Questions Fréquentes

Quelle est la différence entre un recours gracieux et un recours contentieux ?

Le recours gracieux est une démarche amiable adressée directement à l’autorité administrative pour lui demander de reconsidérer sa décision. Il n’y a pas de juge. Il doit être formé dans les deux mois suivant la notification et proroge le délai du recours contentieux. Le recours contentieux est une saisine du tribunal administratif : il implique obligatoirement un avocat spécialisé en droit administratif, ses délais de traitement sont nettement plus longs, et la décision rendue s’impose aux parties. Le choix entre les deux dépend de l’analyse du dossier et des objectifs poursuivis.

Un architecte peut-il gérer seul un recours contre un permis de construire ?

L’architecte est un acteur central sur le plan technique : il connaît le dossier, les plans et les contraintes du terrain. Sa contribution à la défense est utile. Mais la représentation devant le tribunal administratif nécessite un avocat au barreau : c’est une obligation légale dans les procédures contentieuses. Sur le plan gracieux, l’architecte peut contribuer à l’argumentation technique, mais la formulation des moyens de droit relève du cabinet d’avocat.

Comment se déroule un premier échange avec un avocat en urbanisme ?

Avant tout rdv téléphonique, Maître SIMOES demande à disposer des pièces essentielles : arrêté de refus ou recours reçu, PLU applicable et pièces principales du dossier de permis. Un premier échange de 20 à 30 minutes permet d’identifier la situation, les options disponibles et les délais qui courent. Ce premier échange est payant : son objectif est d’être opérationnel dès les premières minutes.

Faut-il un avocat pour déposer une demande de permis de construire ?

Non, obtenir un permis de construire ne nécessite pas de recourir à un avocat. L’intervention d’un avocat spécialisé en droit de l’urbanisme devient utile dès lors que le dossier présente une complexité réglementaire : interprétation contestable du PLU, projet en zone protégée, opération nécessitant une dérogation, risque de préemption. Intervenir en amont du dépôt, pour sécuriser l’argumentaire juridique du dossier, est systématiquement moins coûteux que traiter un refus de permis ou un contentieux.
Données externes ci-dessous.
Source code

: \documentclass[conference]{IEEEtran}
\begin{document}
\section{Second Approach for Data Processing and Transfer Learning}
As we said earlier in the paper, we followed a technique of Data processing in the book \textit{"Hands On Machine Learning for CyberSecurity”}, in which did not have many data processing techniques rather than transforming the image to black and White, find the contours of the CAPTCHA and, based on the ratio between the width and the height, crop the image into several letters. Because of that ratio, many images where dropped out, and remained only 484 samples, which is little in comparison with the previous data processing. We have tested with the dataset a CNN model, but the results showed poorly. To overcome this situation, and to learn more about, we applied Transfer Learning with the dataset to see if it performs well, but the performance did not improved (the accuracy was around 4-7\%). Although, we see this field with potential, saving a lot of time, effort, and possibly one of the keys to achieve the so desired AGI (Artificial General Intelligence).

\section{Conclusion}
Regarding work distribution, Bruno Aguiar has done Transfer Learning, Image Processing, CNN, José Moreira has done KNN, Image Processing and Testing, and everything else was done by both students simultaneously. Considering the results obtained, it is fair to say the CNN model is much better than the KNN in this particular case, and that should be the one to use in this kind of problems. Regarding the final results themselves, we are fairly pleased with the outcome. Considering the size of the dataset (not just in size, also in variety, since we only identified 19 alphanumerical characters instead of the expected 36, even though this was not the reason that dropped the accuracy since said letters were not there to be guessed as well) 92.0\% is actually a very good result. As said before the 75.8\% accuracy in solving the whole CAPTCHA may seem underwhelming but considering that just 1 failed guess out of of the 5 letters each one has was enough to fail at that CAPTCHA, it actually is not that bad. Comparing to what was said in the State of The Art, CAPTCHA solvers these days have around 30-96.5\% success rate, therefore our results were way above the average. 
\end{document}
Comment se déroule un recours en construction ?

Un recours en droit de la construction débute généralement par une analyse juridique de la situation. Il peut s’agir d’une tentative de résolution amiable ou d’une procédure judiciaire devant le tribunal judiciaire.

Parmi les étapes essentielles :

  • mise en demeure
  • référé préventif ou expertise judiciaire
  • saisine du juge pour engager un contentieux
  • obtention d’une décision ou négociation d’un accord

Le maître d’ouvrage ou l’entreprise est accompagné dans chaque démarche par un avocat, qui coordonne les interventions techniques et juridiques.

Que faire si le projet n'est pas conforme au PLU ?

Trois situations sont à distinguer. Première : la non-conformité repose sur une interprétation contestable de la règle — des arguments juridiques peuvent être construits avant le dépôt ou via un recours gracieux. Deuxième : la non-conformité est réelle mais susceptible d’une dérogation prévue par les textes, avec une mise en œuvre procédurale spécifique. Troisième : la non-conformité est structurelle et ne peut être levée que par une modification du PLU — les délais sont incompatibles avec la plupart des calendriers de promotion. Le certificat d’urbanisme opérationnel est l’outil à utiliser avant toute acquisition pour évaluer la faisabilité réglementaire.